If you’ve been watching the news lately, you know that last week Northern California suffered from major power outages due to blackouts implemented by local provider Pacific Gas and Electric (PG&E). The decision to enforce regional power blackouts came earlier in the week when PG&E was made aware of the weather conditions, which were optimal for the spread of wildfires. Ultimately the action was rooted in risk mitigation, and the blackouts were scheduled to last 24 to 48 hours.
Beginning on Wednesday of last week, however, large areas of the northern part of the state remained without power—affecting up to 600,000 electricity customers including families, schools, and businesses. As a resident of Northern California, I found myself directly affected by this issue when my family and I lost power late Tuesday night.

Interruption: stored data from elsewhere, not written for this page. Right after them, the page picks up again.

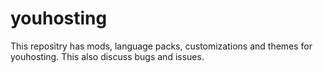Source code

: youhosting
==========

This repositry has mods, language packs, customizations and themes for youhosting. This also discuss bugs and issues.
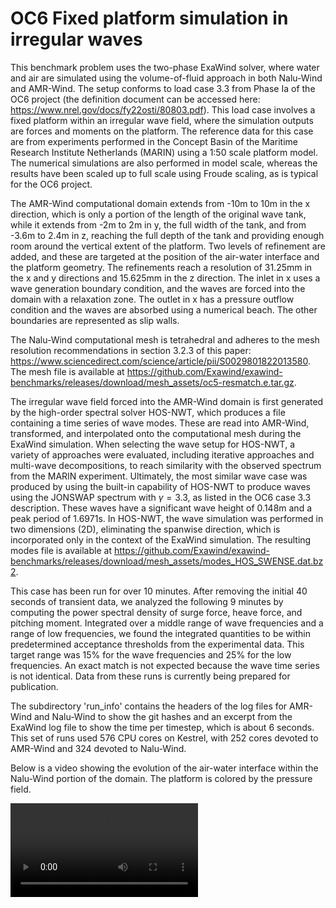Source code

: # OC6 Fixed platform simulation in irregular waves

This benchmark problem uses the two-phase ExaWind solver, where water and air are simulated using the volume-of-fluid approach in both Nalu-Wind and AMR-Wind. The setup conforms to load case 3.3 from Phase Ia of the OC6 project (the definition document can be accessed here: https://www.nrel.gov/docs/fy22osti/80803.pdf). This load case involves a fixed platform within an irregular wave field, where the simulation outputs are forces and moments on the platform. The reference data for this case are from experiments performed in the Concept Basin of the Maritime Research Institute Netherlands (MARIN) using a 1:50 scale platform model. The numerical simulations are also performed in model scale, whereas the results have been scaled up to full scale using Froude scaling, as is typical for the OC6 project.

The AMR-Wind computational domain extends from -10m to 10m in the x direction, which is only a portion of the length of the original wave tank, while it extends from -2m to 2m in y, the full width of the tank, and from -3.6m to 2.4m in z, reaching the full depth of the tank and providing enough room around the vertical extent of the platform. Two levels of refinement are added, and these are targeted at the position of the air-water interface and the platform geometry. The refinements reach a resolution of 31.25mm in the x and y directions and 15.625mm in the z direction. The inlet in x uses a wave generation boundary condition, and the waves are forced into the domain with a relaxation zone. The outlet in x has a pressure outflow condition and the waves are absorbed using a numerical beach. The other boundaries are represented as slip walls.

The Nalu-Wind computational mesh is tetrahedral and adheres to the mesh resolution recommendations in section 3.2.3 of this paper: https://www.sciencedirect.com/science/article/pii/S0029801822013580. The mesh file is available at https://github.com/Exawind/exawind-benchmarks/releases/download/mesh_assets/oc5-resmatch.e.tar.gz.

The irregular wave field forced into the AMR-Wind domain is first generated by the high-order spectral solver HOS-NWT, which produces a file containing a time series of wave modes. These are read into AMR-Wind, transformed, and interpolated onto the computational mesh during the ExaWind simulation. When selecting the wave setup for HOS-NWT, a variety of approaches were evaluated, including iterative approaches and multi-wave decompositions, to reach similarity with the observed spectrum from the MARIN experiment. Ultimately, the most similar wave case was produced by using the built-in capability of HOS-NWT to produce waves using the JONSWAP spectrum with $\gamma = 3.3$, as listed in the OC6 case 3.3 description. These waves have a significant wave height of 0.148m and a peak period of 1.6971s. In HOS-NWT, the wave simulation was performed in two dimensions (2D), eliminating the spanwise direction, which is incorporated only in the context of the ExaWind simulation. The resulting modes file is available at https://github.com/Exawind/exawind-benchmarks/releases/download/mesh_assets/modes_HOS_SWENSE.dat.bz2.

This case has been run for over 10 minutes. After removing the initial 40 seconds of transient data, we analyzed the following 9 minutes by computing the power spectral density of surge force, heave force, and pitching moment. Integrated over a middle range of wave frequencies and a range of low frequencies, we found the integrated quantities to be within predetermined acceptance thresholds from the experimental data. This target range was 15% for the wave frequencies and 25% for the low frequencies. An exact match is not expected because the wave time series is not identical. Data from these runs is currently being prepared for publication.

The subdirectory 'run_info' contains the headers of the log files for AMR-Wind and Nalu-Wind to show the git hashes and an excerpt from the ExaWind log file to show the time per timestep, which is about 6 seconds. This set of runs used 576 CPU cores on Kestrel, with 252 cores devoted to AMR-Wind and 324 devoted to Nalu-Wind.

Below is a video showing the evolution of the air-water interface within the Nalu-Wind portion of the domain. The platform is colored by the pressure field.

![OC6 fixed platform early](images/interface_pressure_nalu_only.mp4)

As the leader of Fuze’s marketing team and a West Coast resident, I consider myself a telecommuter. With the company headquartered on the East coast, I’m already very conscious of maximizing my productivity during the work week given the 3-hour time difference between myself and most of my team. However, with the news that—as of last Friday—we would not get power restored most likely for two to four days, I knew I had to think strategically about how to best continue business as usual.
With my team in the throes of planning for next year, these power outages had the potential to facilitate massive business disruption in my daily schedule. Fortunately, two major service providers gave me the ability to continue working and attending strategic meetings that I needed to take part in: AT&T and Fuze.
With access to a generator next door, I was able to charge my mobile phone and battery packs nightly. However, without wireless internet access, I knew that conducting business in any way, shape, or form, was going to rely heavily on using mobile data. On Wednesday of last week, AT&T sent out a note to all affected customers stating that until the power outages were resolved, all talk, text, and data usage during this period would be free of charge.
Most importantly, I had access to Fuze, our cloud-based unified communications platform which allowed me to join meetings as an active and presenting participant without issue. With multiple hours-long executive planning sessions happening last week, I worked mostly from my cell phone and tablet using Fuze Mobile.
Using one app, I was able to actually continue to get work done and focus on the collaborative conversations I needed to have, bouncing between online meetings, video calls, and conversations over chat. With no access to power, I had to really consider how to prioritize my efforts and my time—relying on daylight, mobile data, and Fuze to keep me connected throughout the work day.
It’s not often that many software executives get to say that they use and love their product but for me, Fuze was my lifeline to my work last week. Even with limited connectivity, Fuze allowed me to stay connected to my team without skipping a beat during an unexpected and unavoidable issue. Fortunately, PG&E fully restored power to all California residents on Sunday, October 13.